Dans un pays qui se targue d’être moderne, il suffit d’un coup d’œil sur un chantier pour comprendre que le patriarcat tient encore la pince-monseigneur. Oui, la proportion de femmes dans la construction grimpe à 4,1%. Une poussée? Plutôt un frémissement. Comme si l’industrie, figée dans un béton d’habitudes viriles, se contentait de poser un pansement statistique sur une fracture structurelle. Ce chiffre, qu’on tente de présenter comme un signe d’espoir, résonne plutôt comme un rappel brutal: les métiers essentiels restent barricadés derrière des murs de sexisme ordinaire, de blagues lourdes et de hiérarchies qui n’ont jamais été pensées pour nous.

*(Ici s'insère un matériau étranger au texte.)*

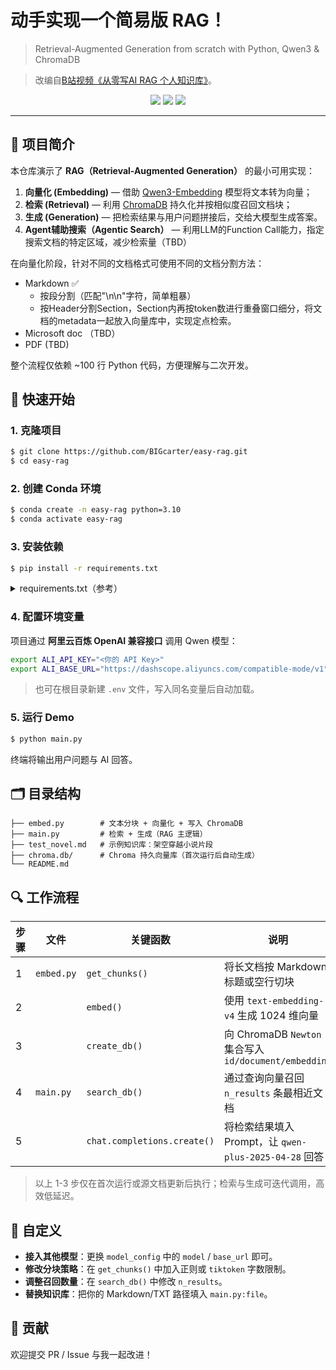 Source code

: # 动手实现一个简易版 RAG！

> Retrieval-Augmented Generation from scratch with Python, Qwen3 & ChromaDB

>改编自[B站视频《从零写AI RAG 个人知识库》](https://www.bilibili.com/video/BV168j7zCE6D/?spm_id_from=333.1391.0.0)。

<p align="center">
  <img src="https://img.shields.io/badge/python-3.10+-blue" />
  <img src="https://img.shields.io/badge/license-MIT-green" />
  <img src="https://img.shields.io/badge/build-passing-brightgreen" />
</p>

---

## 📖 项目简介

本仓库演示了 **RAG（Retrieval-Augmented Generation）** 的最小可用实现：

1. **向量化 (Embedding)** — 借助 [Qwen3-Embedding](https://github.com/QwenLM/Qwen3-Embedding) 模型将文本转为向量；
2. **检索 (Retrieval)** — 利用 [ChromaDB](https://github.com/chroma-core/chroma) 持久化并按相似度召回文档块；
3. **生成 (Generation)** — 把检索结果与用户问题拼接后，交给大模型生成答案。
4. **Agent辅助搜索（Agentic Search）** — 利用LLM的Function Call能力，指定搜索文档的特定区域，减少检索量（TBD）

在向量化阶段，针对不同的文档格式可使用不同的文档分割方法：
  
- Markdown ✅
  - 按段分割（匹配"\n\n"字符，简单粗暴）
  - 按Header分割Section，Section内再按token数进行重叠窗口细分，将文档的metadata一起放入向量库中，实现定点检索。
- Microsoft doc （TBD）
- PDF (TBD)

整个流程仅依赖 ~100 行 Python 代码，方便理解与二次开发。



## 🚀 快速开始

### 1. 克隆项目
```bash
$ git clone https://github.com/BIGcarter/easy-rag.git
$ cd easy-rag
```

### 2. 创建 Conda 环境
```bash
$ conda create -n easy-rag python=3.10
$ conda activate easy-rag
```

### 3. 安装依赖
```bash
$ pip install -r requirements.txt
```
<details>
<summary>requirements.txt（参考）</summary>

```
openai>=1.25.0
chromadb>=0.5.0
python-dotenv>=1.0.0
```
</details>

### 4. 配置环境变量
项目通过 **阿里云百炼 OpenAI 兼容接口** 调用 Qwen 模型：

```bash
export ALI_API_KEY="<你的 API Key>"
export ALI_BASE_URL="https://dashscope.aliyuncs.com/compatible-mode/v1"
```

> 也可在根目录新建 `.env` 文件，写入同名变量后自动加载。

### 5. 运行 Demo
```bash
$ python main.py
```
终端将输出用户问题与 AI 回答。

## 🗂️ 目录结构
```
├── embed.py        # 文本分块 + 向量化 + 写入 ChromaDB
├── main.py         # 检索 + 生成（RAG 主逻辑）
├── test_novel.md   # 示例知识库：架空穿越小说片段
├── chroma.db/      # Chroma 持久向量库（首次运行后自动生成）
└── README.md
```

## 🔍 工作流程
| 步骤 | 文件 | 关键函数 | 说明 |
| ---- | ---- | -------- | ---- |
| 1 | `embed.py` | `get_chunks()` | 将长文档按 Markdown 标题或空行切块 |
| 2 |  | `embed()` | 使用 `text-embedding-v4` 生成 1024 维向量 |
| 3 |  | `create_db()` | 向 ChromaDB `Newton` 集合写入 `id/document/embedding` |
| 4 | `main.py` | `search_db()` | 通过查询向量召回 `n_results` 条最相近文档 |
| 5 |  | `chat.completions.create()` | 将检索结果填入 Prompt，让 `qwen-plus-2025-04-28` 回答 |

> 以上 1-3 步仅在首次运行或源文档更新后执行；检索与生成可迭代调用，高效低延迟。

## 🔧 自定义
- **接入其他模型**：更换 `model_config` 中的 `model` / `base_url` 即可。
- **修改分块策略**：在 `get_chunks()` 中加入正则或 `tiktoken` 字数限制。
- **调整召回数量**：在 `search_db()` 中修改 `n_results`。
- **替换知识库**：把你的 Markdown/TXT 路径填入 `main.py:file`。

<!-- ## 📈 Roadmap
- [ ] 支持 PDF / HTML 等多格式解析
- [ ] Streamlit 网页 Demo
- [ ] 自动评测（retrieval precision / answer faithfulness）
- [ ] Docker 一键部署 -->

## 🤝 贡献
欢迎提交 PR / Issue 与我一起改进！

Sur le terrain, ce sont les apprenties qui racontent le vrai chantier: claquements de portes, commentaires sur les corps, équipements qui ne s’ajustent pas aux morphologies, et ce sentiment constant d’être tolérées, jamais pleinement intégrées. «On me demande toujours si je suis sûre de vouloir faire ce métier», souffle Élodie, 19 ans, apprentie charpentière. Derrière elle, des poutres géantes se croisent comme des lignes de forces invisibles — celles qu’elle doit affronter chaque jour pour simplement exister en bleu de travail. Une autre, Samira, parle du silence pesant qui suit son arrivée en salle de pause: «Ils ne savent pas s’ils doivent changer de sujet ou me tester». Ce n’est pas de l’intégration; c’est de la survie.

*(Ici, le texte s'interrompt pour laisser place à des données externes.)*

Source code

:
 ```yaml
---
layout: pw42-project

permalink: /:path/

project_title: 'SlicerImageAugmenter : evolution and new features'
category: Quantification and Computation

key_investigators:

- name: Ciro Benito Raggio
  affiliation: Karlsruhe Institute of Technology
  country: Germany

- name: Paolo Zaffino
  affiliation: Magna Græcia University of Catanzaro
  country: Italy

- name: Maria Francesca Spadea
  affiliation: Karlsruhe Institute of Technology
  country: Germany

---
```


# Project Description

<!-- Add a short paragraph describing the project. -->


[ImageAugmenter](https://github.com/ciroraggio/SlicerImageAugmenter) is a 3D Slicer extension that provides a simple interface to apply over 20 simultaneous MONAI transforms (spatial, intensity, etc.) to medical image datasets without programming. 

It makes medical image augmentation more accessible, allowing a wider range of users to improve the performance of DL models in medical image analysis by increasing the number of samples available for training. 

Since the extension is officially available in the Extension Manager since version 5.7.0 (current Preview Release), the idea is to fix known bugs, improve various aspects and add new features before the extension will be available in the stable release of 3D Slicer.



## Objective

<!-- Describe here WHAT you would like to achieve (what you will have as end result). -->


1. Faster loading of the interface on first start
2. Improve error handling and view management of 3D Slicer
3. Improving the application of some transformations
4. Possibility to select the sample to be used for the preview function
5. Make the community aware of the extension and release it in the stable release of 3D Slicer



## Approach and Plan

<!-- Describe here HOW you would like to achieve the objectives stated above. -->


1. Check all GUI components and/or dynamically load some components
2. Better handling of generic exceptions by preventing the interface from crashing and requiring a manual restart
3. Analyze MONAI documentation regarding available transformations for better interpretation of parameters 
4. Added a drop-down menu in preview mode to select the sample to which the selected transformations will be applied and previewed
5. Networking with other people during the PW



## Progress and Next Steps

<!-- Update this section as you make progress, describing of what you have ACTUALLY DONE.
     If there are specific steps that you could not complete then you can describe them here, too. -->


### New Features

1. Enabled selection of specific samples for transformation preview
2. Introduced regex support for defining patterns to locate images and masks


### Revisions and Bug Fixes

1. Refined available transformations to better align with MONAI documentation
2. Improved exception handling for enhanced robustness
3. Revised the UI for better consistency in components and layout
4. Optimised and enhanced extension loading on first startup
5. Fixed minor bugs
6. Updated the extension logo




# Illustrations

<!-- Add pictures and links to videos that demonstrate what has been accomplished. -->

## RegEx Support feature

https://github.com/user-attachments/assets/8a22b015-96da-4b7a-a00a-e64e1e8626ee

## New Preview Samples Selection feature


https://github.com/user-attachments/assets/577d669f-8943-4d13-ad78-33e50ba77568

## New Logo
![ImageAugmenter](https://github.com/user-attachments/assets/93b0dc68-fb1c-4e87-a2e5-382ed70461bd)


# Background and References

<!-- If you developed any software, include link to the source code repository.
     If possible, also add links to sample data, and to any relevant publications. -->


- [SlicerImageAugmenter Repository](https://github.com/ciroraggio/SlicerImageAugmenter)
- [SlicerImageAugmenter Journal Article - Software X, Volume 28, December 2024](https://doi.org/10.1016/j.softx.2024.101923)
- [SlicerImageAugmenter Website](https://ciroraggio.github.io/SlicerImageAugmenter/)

Face à ces réalités, les syndicats avancent des pistes, certains timidement, d’autres avec plus de conviction: mentorat pour les nouvelles travailleuses, sanctions contre les comportements discriminatoires, campagnes de sensibilisation, pression sur les entrepreneurs pour qu’ils arrêtent de se cacher derrière le sempiternel “on ne reçoit pas de candidatures féminines”. Mais ces solutions manquent souvent d’un souffle politique. Elles bruissent dans les couloirs sans retentir dans les lois. Pourtant, la recette est connue: mesures contraignantes, quotas temporaires, formation obligatoire sur les chantiers, accompagnement adapté pour les femmes migrantes et les personnes LGBTQ+, souvent doublement ou triplement marginalisées.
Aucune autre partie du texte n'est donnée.